Work request
In the data that follows, count each line with the string "lesson"; the reply is the number only.

Records provided
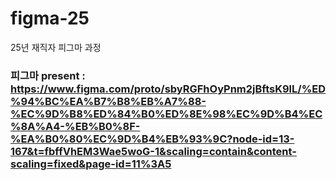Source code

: # figma-25
25년 재직자 피그마 과정

### 피그마 present : https://www.figma.com/proto/sbyRGFhOyPnm2jBftsK9lL/%ED%94%BC%EA%B7%B8%EB%A7%88-%EC%9D%B8%ED%84%B0%ED%8E%98%EC%9D%B4%EC%8A%A4-%EB%B0%8F-%EA%B0%80%EC%9D%B4%EB%93%9C?node-id=13-167&t=fbffVhEM3Wae5woG-1&scaling=contain&content-scaling=fixed&page-id=11%3A5

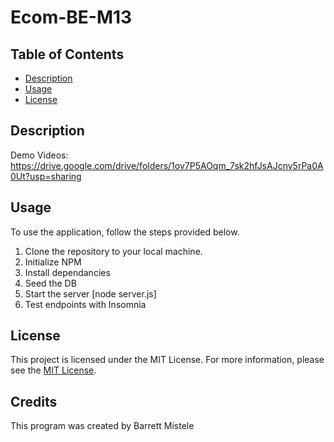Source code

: # Ecom-BE-M13

## Table of Contents
* [Description](#description)
* [Usage](#usage)
* [License](#license)
    

## Description


Demo Videos:
https://drive.google.com/drive/folders/1ov7P5AOqm_7sk2hfJsAJcny5rPa0A0Ut?usp=sharing

## Usage
To use the application, follow the steps provided below.
1. Clone the repository to your local machine.
2. Initialize NPM 
3. Install dependancies
4. Seed the DB
5. Start the server [node server.js]
6. Test endpoints with Insomnia


## License
This project is licensed under the MIT License. For more information, please see the [MIT License](https://opensource.org/licenses/MIT).

## Credits
This program was created by Barrett Mistele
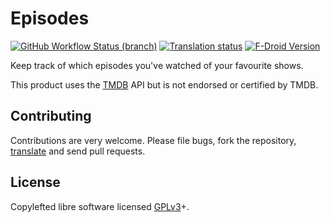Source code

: # Episodes
[![GitHub Workflow Status (branch)](https://img.shields.io/github/actions/workflow/status/red-coracle/episodes/android.yml?branch=master&style=flat-square)](https://github.com/red-coracle/episodes/actions/workflows/android.yml)
[![Translation status](https://img.shields.io/weblate/progress/episodes?style=flat-square)](https://hosted.weblate.org/engage/episodes/)
[![F-Droid Version](https://img.shields.io/f-droid/v/com.redcoracle.episodes?style=flat-square&color=%235183C0)](https://f-droid.org/en/packages/com.redcoracle.episodes)

Keep track of which episodes you've watched of your favourite shows.

This product uses the [TMDB](https://www.themoviedb.org) API but is not endorsed or certified by TMDB.

## Contributing

Contributions are very welcome. Please file bugs, fork the repository, [translate](https://hosted.weblate.org/projects/episodes/) and send pull requests.

## License

Copylefted libre software licensed [GPLv3](http://www.gnu.org/licenses/gpl-3.0.txt)+.

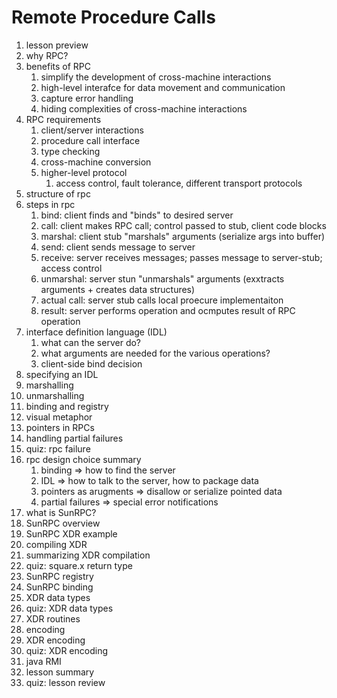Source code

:# Remote Procedure Calls

1. lesson preview
2. why RPC?
3. benefits of RPC
    1. simplify the development of cross-machine interactions
    2. high-level interafce for data movement and communication
    3. capture error handling
    4. hiding complexities of cross-machine interactions
4. RPC requirements
    1. client/server interactions
    2. procedure call interface
    3. type checking
    4. cross-machine conversion
    5. higher-level protocol
        1. access control, fault tolerance, different transport protocols
5. structure of rpc
6. steps in rpc
    1. bind: client finds and "binds" to desired server
    2. call: client makes RPC call; control passed to stub, client code blocks
    3. marshal: client stub "marshals" arguments (serialize args into buffer)
    4. send: client sends message to server
    5. receive: server receives messages; passes message to server-stub; access control
    6. unmarshal: server stun "unmarshals" arguments (exxtracts arguments + creates data structures)
    7. actual call: server stub calls local proecure implementaiton
    8. result: server performs operation and ocmputes result of RPC operation
7. interface definition language (IDL)
    1. what can the server do?
    2. what arguments are needed for the various operations?
    3. client-side bind decision
8. specifying an IDL
9. marshalling
10. unmarshalling
11. binding and registry
12. visual metaphor
13. pointers in RPCs
14. handling partial failures
15. quiz: rpc failure
16. rpc design choice summary
    1. binding => how to find the server
    2. IDL => how to talk to the server, how to package data
    3. pointers as arugments => disallow or serialize pointed data
    4. partial failures => special error notifications
17. what is SunRPC?
18. SunRPC overview
19. SunRPC XDR example
20. compiling XDR
21. summarizing XDR compilation
22. quiz: square.x return type
23. SunRPC registry
24. SunRPC binding
25. XDR data types
26. quiz: XDR data types
27. XDR routines
28. encoding
29. XDR encoding
30. quiz: XDR encoding
31. java RMI
32. lesson summary
33. quiz: lesson review
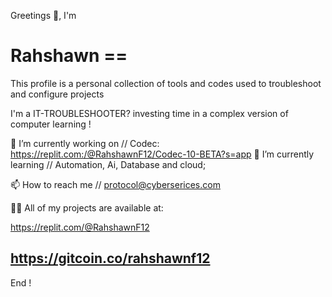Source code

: Greetings 👋, I'm

# Rahshawn ==

This profile is a personal collection of tools and codes used to troubleshoot and configure projects

I'm a IT-TROUBLESHOOTER? investing time in a complex version of computer learning !

🔭 I’m currently working on //       Codec: https://replit.com:/@RahshawnF12/Codec-10-BETA?s=app
🌱 I’m currently learning //         Automation, Ai, Database and cloud;

📫 How to reach me //                protocol@cyberserices.com
 
👨‍💻 All of my projects are available at:

https://replit.com/@RahshawnF12

https://gitcoin.co/rahshawnf12
-
End !
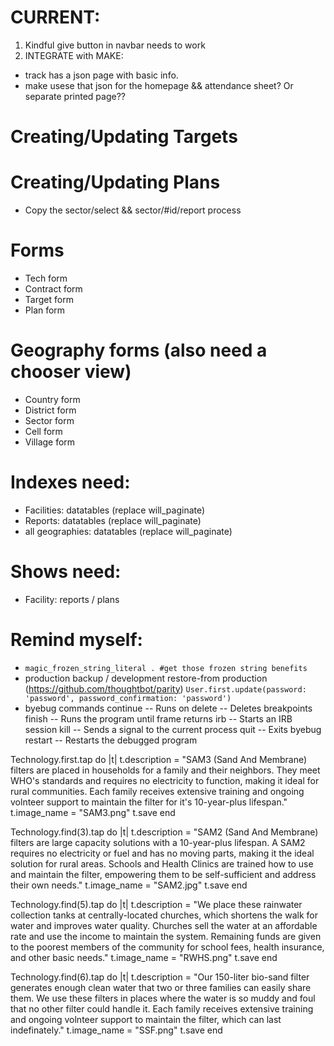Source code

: # CURRENT:
1. Kindful give button in navbar needs to work
2. INTEGRATE with MAKE:
- track has a json page with basic info.
- make usese that json for the homepage && attendance sheet? Or separate printed page??

# Creating/Updating Targets

# Creating/Updating Plans
* Copy the sector/select && sector/#id/report process

# Forms
- Tech form
- Contract form
- Target form
- Plan form

# Geography forms (also need a chooser view)
- Country form
- District form
- Sector form
- Cell form
- Village form

# Indexes need:
- Facilities: datatables (replace will_paginate)
- Reports: datatables (replace will_paginate)
- all geographies: datatables (replace will_paginate)

# Shows need:
- Facility: reports / plans

# Remind myself:
* `magic_frozen_string_literal . #get those frozen string benefits`
* production backup / development restore-from production (https://github.com/thoughtbot/parity)
  `User.first.update(password: 'password', password_confirmation: 'password')`
* byebug commands
    continue   -- Runs on
    delete     -- Deletes breakpoints
    finish     -- Runs the program until frame returns
    irb        -- Starts an IRB session
    kill       -- Sends a signal to the current process
    quit       -- Exits byebug
    restart    -- Restarts the debugged program


Technology.first.tap do |t|
  t.description = "SAM3 (Sand And Membrane) filters are placed in households for a family and their neighbors. They meet WHO's standards and requires no electricity to function, making it ideal for rural communities. Each family receives extensive training and ongoing volnteer support to maintain the filter for it's 10-year-plus lifespan."
  t.image_name = "SAM3.png"
  t.save
end

Technology.find(3).tap do |t|
  t.description = "SAM2 (Sand And Membrane) filters are large capacity solutions with a 10-year-plus lifespan. A SAM2 requires no electricity or fuel and has no moving parts, making it the ideal solution for rural areas. Schools and Health Clinics are trained how to use and maintain the filter, empowering them to be self-sufficient and address their own needs."
  t.image_name = "SAM2.jpg"
  t.save
end

Technology.find(5).tap do |t|
  t.description = "We place these rainwater collection tanks at centrally-located churches, which shortens the walk for water and improves water quality. Churches sell the water at an affordable rate and use the income to maintain the system. Remaining funds are given to the poorest members of the community for school fees, health insurance, and other basic needs."
  t.image_name = "RWHS.png"
  t.save
end

Technology.find(6).tap do |t|
  t.description = "Our 150-liter bio-sand filter generates enough clean water that two or three families can easily share them. We use these filters in places where the water is so muddy and foul that no other filter could handle it. Each family receives extensive training and ongoing volnteer support to maintain the filter, which can last indefinately."
  t.image_name = "SSF.png"
  t.save
end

Your solution
3